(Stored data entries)

━━━━━━

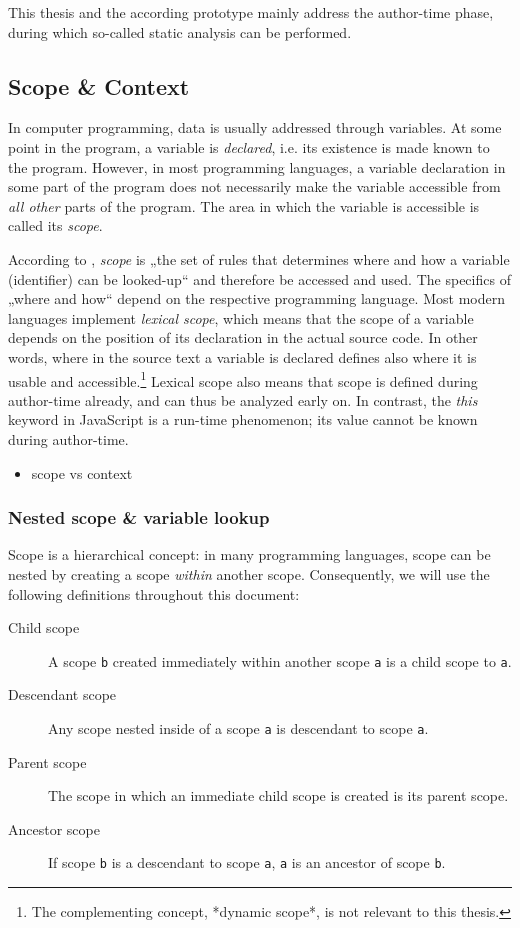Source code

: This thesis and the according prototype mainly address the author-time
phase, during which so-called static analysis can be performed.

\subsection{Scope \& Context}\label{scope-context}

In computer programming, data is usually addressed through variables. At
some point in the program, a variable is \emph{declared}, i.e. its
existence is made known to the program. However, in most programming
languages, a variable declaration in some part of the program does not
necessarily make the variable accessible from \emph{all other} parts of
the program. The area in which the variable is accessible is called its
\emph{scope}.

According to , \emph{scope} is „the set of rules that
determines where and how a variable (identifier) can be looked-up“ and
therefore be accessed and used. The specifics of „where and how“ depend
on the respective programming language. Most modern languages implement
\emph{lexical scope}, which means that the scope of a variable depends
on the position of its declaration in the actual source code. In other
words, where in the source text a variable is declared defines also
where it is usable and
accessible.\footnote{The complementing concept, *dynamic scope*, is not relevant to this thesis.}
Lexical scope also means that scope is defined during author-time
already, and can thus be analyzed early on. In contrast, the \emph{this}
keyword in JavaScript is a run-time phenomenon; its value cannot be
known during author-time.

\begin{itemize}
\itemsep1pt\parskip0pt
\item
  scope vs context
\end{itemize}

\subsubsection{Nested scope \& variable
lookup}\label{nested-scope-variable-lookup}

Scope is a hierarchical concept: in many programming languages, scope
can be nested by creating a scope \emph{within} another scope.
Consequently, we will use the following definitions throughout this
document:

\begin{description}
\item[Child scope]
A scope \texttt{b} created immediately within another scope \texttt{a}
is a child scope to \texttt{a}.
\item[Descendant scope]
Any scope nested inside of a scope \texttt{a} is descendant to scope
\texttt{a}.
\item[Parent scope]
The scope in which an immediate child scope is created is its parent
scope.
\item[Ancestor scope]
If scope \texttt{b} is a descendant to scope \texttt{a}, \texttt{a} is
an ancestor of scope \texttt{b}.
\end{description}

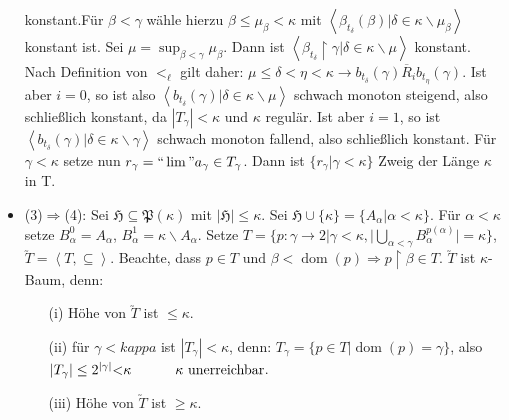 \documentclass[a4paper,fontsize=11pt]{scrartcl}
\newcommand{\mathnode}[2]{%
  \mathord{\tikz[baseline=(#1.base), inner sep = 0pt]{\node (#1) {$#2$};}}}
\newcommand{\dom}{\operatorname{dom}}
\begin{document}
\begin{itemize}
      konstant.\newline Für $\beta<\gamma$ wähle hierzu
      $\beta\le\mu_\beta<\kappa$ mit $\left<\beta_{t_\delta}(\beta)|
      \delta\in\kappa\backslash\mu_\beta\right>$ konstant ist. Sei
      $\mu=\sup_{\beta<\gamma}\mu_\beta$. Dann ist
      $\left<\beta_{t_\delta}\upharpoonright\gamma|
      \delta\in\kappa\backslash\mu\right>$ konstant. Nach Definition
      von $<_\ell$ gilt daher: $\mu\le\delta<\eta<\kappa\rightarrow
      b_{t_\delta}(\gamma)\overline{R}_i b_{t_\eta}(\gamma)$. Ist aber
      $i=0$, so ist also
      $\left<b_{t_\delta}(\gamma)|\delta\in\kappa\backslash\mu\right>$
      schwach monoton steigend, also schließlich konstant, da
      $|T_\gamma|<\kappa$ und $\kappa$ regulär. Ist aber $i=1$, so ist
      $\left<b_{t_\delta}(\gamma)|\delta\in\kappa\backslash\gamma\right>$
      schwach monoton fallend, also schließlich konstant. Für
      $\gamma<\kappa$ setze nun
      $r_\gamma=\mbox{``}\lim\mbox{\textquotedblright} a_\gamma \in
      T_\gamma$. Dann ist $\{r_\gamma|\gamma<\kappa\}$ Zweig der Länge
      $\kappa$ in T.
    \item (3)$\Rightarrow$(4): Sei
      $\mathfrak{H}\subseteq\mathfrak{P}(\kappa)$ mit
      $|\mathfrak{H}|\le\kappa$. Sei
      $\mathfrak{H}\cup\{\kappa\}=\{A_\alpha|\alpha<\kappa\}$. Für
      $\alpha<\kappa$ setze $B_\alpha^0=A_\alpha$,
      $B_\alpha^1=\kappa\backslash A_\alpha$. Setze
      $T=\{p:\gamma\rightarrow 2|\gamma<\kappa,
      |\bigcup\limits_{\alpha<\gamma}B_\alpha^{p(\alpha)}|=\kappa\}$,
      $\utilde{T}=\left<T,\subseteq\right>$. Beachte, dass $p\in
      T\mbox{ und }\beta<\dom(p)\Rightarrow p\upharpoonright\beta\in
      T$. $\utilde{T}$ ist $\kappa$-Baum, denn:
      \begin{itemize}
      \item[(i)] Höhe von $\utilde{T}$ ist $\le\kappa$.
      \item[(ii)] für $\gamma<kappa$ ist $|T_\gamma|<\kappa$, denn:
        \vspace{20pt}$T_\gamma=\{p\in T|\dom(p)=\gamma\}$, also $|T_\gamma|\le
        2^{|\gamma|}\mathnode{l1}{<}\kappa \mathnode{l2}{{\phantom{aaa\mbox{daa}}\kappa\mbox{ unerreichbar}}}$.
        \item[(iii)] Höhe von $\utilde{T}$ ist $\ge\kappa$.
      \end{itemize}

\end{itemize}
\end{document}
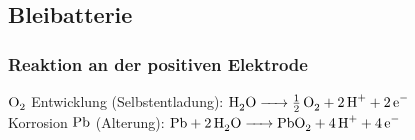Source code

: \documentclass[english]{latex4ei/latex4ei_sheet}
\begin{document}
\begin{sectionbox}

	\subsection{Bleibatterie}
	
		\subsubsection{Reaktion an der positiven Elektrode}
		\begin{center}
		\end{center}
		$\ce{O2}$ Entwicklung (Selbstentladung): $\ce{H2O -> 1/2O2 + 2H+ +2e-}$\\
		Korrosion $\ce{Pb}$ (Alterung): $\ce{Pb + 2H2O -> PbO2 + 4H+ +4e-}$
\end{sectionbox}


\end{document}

━━━━━━

• _Work item_:
Every line containing the string "konstant" is required; copy each such line from the data.

• _Finished exercise_:
      konstant.\newline Für $\beta<\gamma$ wähle hierzu
      \delta\in\kappa\backslash\mu_\beta\right>$ konstant ist. Sei
      \delta\in\kappa\backslash\mu\right>$ konstant. Nach Definition
      schwach monoton steigend, also schließlich konstant, da
      schwach monoton fallend, also schließlich konstant. Für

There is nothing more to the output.